[Opening Input data section]

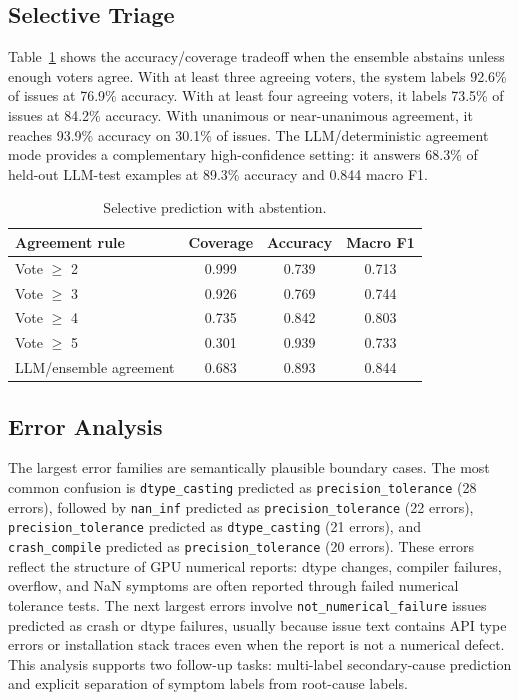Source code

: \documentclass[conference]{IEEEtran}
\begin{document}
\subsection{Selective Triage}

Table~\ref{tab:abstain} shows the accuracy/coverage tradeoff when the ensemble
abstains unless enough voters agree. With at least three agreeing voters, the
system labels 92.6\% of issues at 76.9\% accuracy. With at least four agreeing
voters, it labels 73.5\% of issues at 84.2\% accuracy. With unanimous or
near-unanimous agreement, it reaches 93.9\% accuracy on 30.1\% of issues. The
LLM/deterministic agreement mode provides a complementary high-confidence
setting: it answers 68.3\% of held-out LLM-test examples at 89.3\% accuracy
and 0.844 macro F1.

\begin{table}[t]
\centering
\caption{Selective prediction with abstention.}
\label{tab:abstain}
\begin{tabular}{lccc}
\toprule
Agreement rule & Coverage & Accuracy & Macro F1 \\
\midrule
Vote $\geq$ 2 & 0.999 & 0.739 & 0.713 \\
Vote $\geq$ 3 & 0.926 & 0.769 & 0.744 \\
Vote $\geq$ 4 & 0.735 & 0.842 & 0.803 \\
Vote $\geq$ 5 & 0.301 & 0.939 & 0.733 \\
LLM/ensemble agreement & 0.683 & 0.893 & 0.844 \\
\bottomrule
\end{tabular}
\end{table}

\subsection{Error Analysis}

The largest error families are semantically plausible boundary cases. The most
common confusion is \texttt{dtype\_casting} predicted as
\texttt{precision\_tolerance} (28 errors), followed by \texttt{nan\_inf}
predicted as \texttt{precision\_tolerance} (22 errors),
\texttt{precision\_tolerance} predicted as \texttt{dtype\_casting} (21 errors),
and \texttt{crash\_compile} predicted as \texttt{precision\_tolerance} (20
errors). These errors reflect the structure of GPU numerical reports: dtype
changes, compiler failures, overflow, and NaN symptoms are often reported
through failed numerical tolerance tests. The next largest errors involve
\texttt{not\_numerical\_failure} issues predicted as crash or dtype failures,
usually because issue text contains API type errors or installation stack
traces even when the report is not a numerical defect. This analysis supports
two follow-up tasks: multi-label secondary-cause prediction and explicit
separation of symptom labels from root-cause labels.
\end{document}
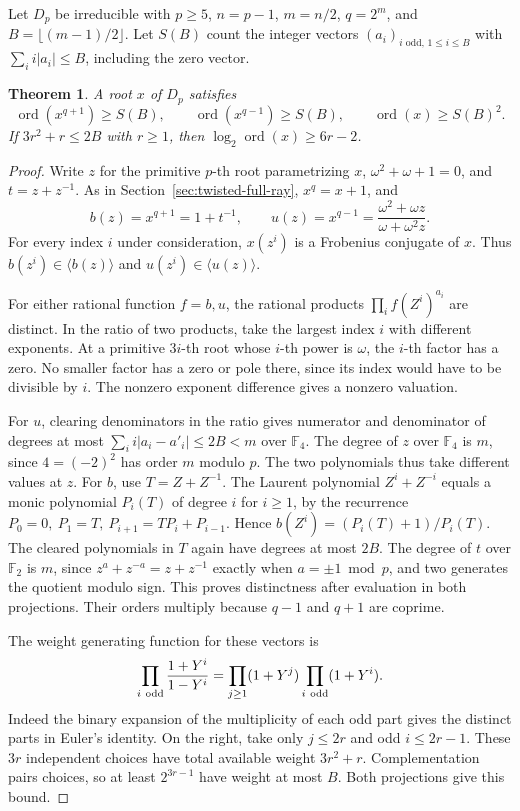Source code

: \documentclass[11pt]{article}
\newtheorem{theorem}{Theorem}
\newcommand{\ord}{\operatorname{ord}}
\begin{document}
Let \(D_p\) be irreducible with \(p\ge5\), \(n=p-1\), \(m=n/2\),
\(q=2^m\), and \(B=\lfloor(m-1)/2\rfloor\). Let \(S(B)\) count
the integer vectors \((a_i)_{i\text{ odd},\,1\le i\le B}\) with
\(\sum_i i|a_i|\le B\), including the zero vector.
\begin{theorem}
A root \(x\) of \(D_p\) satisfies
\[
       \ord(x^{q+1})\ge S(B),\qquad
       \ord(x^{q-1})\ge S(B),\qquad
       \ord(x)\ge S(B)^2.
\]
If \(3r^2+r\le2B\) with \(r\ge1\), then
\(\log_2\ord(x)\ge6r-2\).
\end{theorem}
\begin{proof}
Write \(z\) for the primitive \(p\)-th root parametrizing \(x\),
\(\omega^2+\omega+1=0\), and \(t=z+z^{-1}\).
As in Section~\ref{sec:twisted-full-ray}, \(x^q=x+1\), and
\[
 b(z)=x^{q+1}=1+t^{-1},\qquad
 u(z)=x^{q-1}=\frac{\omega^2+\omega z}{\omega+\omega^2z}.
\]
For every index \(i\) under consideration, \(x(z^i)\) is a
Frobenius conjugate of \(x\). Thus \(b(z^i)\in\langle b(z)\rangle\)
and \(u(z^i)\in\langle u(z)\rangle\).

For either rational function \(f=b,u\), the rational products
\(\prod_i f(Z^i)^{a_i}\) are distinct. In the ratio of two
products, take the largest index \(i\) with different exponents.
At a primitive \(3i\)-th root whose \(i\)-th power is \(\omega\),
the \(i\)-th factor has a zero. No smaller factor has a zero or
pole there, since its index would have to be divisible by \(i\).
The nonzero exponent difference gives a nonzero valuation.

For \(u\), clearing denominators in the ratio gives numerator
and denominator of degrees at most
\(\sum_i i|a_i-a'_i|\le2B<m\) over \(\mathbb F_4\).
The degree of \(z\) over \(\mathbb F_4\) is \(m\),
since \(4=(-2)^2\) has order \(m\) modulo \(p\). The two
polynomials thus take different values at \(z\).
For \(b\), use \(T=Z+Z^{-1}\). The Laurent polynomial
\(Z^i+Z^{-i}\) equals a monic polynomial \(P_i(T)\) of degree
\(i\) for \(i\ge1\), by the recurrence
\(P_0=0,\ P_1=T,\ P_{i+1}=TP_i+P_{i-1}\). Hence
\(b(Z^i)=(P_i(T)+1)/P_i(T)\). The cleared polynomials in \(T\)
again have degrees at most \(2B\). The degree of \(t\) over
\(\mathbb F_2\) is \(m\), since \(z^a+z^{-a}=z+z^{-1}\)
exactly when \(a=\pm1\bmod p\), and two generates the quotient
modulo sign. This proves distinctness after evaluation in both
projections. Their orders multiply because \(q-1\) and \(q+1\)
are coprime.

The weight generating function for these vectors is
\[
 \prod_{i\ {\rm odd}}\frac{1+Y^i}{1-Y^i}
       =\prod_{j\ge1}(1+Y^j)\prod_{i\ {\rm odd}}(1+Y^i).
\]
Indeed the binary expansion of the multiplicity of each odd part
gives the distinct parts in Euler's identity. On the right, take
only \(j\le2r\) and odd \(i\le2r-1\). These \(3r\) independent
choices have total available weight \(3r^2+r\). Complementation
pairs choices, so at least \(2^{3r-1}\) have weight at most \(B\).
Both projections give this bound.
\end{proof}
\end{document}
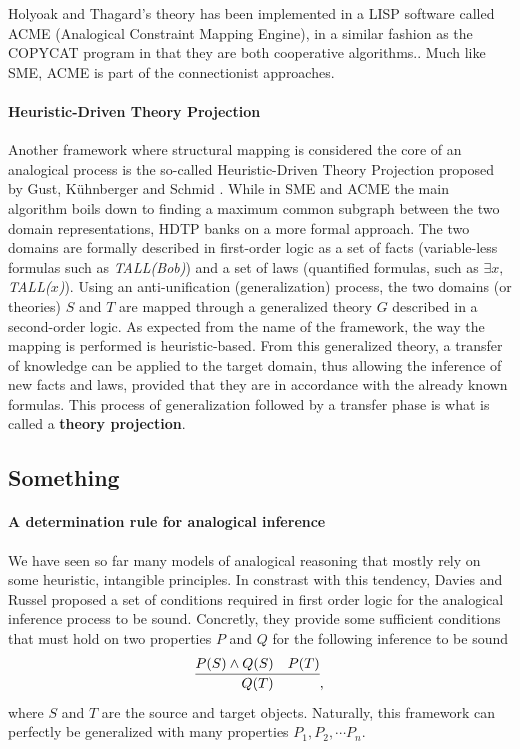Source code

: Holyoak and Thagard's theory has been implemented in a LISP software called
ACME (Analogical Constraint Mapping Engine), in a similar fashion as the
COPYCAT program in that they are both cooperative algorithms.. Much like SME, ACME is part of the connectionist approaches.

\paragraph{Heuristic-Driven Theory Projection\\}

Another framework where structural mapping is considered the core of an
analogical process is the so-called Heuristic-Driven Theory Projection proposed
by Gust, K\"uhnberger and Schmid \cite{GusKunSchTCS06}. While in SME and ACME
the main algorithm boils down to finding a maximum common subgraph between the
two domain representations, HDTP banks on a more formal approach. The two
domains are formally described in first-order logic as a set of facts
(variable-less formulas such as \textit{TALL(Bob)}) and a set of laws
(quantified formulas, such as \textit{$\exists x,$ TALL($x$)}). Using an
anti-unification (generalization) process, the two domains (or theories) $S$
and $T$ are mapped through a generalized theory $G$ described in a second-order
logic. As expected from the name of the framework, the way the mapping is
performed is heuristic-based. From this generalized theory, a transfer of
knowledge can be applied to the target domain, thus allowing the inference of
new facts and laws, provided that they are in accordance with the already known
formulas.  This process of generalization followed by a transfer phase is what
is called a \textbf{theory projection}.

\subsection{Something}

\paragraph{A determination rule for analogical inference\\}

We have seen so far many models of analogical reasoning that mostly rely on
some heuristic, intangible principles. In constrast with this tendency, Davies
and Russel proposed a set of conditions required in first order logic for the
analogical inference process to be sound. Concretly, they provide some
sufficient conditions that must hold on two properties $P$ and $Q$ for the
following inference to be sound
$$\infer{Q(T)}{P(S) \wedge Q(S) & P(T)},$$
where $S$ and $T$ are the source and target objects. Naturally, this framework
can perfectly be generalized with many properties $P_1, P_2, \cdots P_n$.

[Closing Input data section]

◆ What the exercise asks
Where a line in the listing above includes the string "common", copy that line.

◆ Response box
common confusion is \texttt{dtype\_casting} predicted as
the main algorithm boils down to finding a maximum common subgraph between the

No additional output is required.